Lokal nie jest duży, ale przytulny. Centralnie po wejściu w oczy rzuca się to co najważniejsze, czyli wystawa chłodnicza z lodami. Pachną mlecznie, a zapach lodów wspaniale miesza się i komponuje z aromatem podawanej tu kawy.
Robert Hołda, właściciel lodziarni Piramida, doskonale wie, że kluczowe dla rozwoju biznesu są relacje i współpraca z rolnikami, hodowcami oraz sadownikami mającymi swoje pola i uprawy w najbliższej okolicy. To od nich pozyskuje kluczowe składniki do produkcji lodów, bo jak mówi – cała tajemnica dobrych lodów skrywa się w najwyższej jakości produktów użytych do ich zrobienia, to znaczy mleka i śmietany. Oba te kluczowe składniki kupowane są w małych, rodzinnych gospodarstwach ulokowanych w ekologicznie czystych okolicach Ciężkowic.

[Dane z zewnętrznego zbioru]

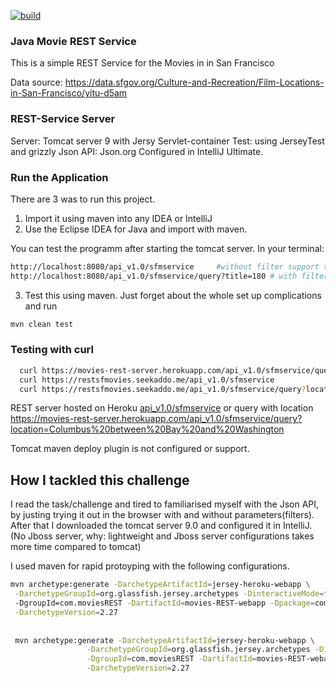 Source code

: [![build](https://img.shields.io/travis/seekaddo/movies-REST-webapp.svg)](https://travis-ci.org/seekaddo/movies-REST-webapp)
### Java Movie REST Service

This is a simple REST Service for the Movies in in San Francisco

Data source: https://data.sfgov.org/Culture-and-Recreation/Film-Locations-in-San-Francisco/yitu-d5am

### REST-Service Server
Server: Tomcat server 9 with Jersy Servlet-container
Test: using  JerseyTest and grizzly
Json API: Json.org
Configured in IntelliJ Ultimate.



### Run the Application

There are 3 was to run this project.
1. Import it using maven into any IDEA or IntelliJ
2. Use the Eclipse IDEA for Java and import with maven.

You can test the programm after starting the tomcat server.
In your terminal:
```bash
http://localhost:8080/api_v1.0/sfmservice     #without filter support to output all the movies in json.
http://localhost:8080/api_v1.0/sfmservice/query?title=180 # with filter support 

```


3. Test this using maven. Just forget about the whole set up complications and run
```bash
mvn clean test
```

### Testing with curl

```bash
  curl https://movies-rest-server.herokuapp.com/api_v1.0/sfmservice/query?title=180
  curl https://restsfmovies.seekaddo.me/api_v1.0/sfmservice
  curl https://restsfmovies.seekaddo.me/api_v1.0/sfmservice/query?location=Columbus%20between%20Bay%20and%20Washington

```

REST server hosted on Heroku [api_v1.0/sfmservice](https://movies-rest-server.herokuapp.com/api_v1.0/sfmservice)
or query with location
https://movies-rest-server.herokuapp.com/api_v1.0/sfmservice/query?location=Columbus%20between%20Bay%20and%20Washington


 Tomcat maven deploy plugin is not configured or support.


## How I tackled this challenge

I read the task/challenge and tired to familiarised myself with the Json API, by justing trying it out in the browser
with and without parameters(filters).
After that I downloaded the tomcat server 9.0 and configured it in IntelliJ. (No Jboss server, why: lightweight and Jboss server configurations takes more time compared to tomcat)

I used maven for rapid protoyping with the following configurations.

```bash
mvn archetype:generate -DarchetypeArtifactId=jersey-heroku-webapp \
 -DarchetypeGroupId=org.glassfish.jersey.archetypes -DinteractiveMode=false \ 
 -DgroupId=com.moviesREST -DartifactId=movies-REST-webapp -Dpackage=com.moviesREST \
 -DarchetypeVersion=2.27
 
 
 mvn archetype:generate -DarchetypeArtifactId=jersey-heroku-webapp \
                 -DarchetypeGroupId=org.glassfish.jersey.archetypes -DinteractiveMode=false \
                 -DgroupId=com.moviesREST -DartifactId=movies-REST-webapp -Dpackage=com.moviesREST \
                 -DarchetypeVersion=2.27
 
```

Także sezonowe owoce będące składnikiem lodów pochodzą z małych, tradycyjnie uprawianych, starych sadów. Warto podkreślić, że w lodach gałkowych z Piramidy oczywiście nie ma żadnych sztucznych składników, barwników czy tym podobnych polepszaczy. Raz jeszcze powtórzmy: mleko, cukier, śmietana, sezonowe owoce.
To właśnie lody gałkowe są wizytówką Piramidy. Znajdzie się tu smaki klasyczne, to jest śmietankowe, waniliowe, czekoladowe i owocowe, jak też smaki z nowym stemplem, ot chociażby karmelowe z solą.
Rzecz jasna w lodziarni serwowane są też i klasyczne lody włoskie, i kuleczkowe. Mają swoich amatorów, głównie wśród dzieciaków, ale to nie po nie wybierają się tu rzesze ludzi.
W Piramidzie najlepiej smakują i najpopularniejsze są lody gałkowe serwowane w słomkach, czyli chrupkich waflach. A gdy ktoś ma więcej czasu i chce delektować się rozmaitymi smakami, może zasiąść przy stoliczku nad pucharkiem – albo i solidnym pucharem – lodów.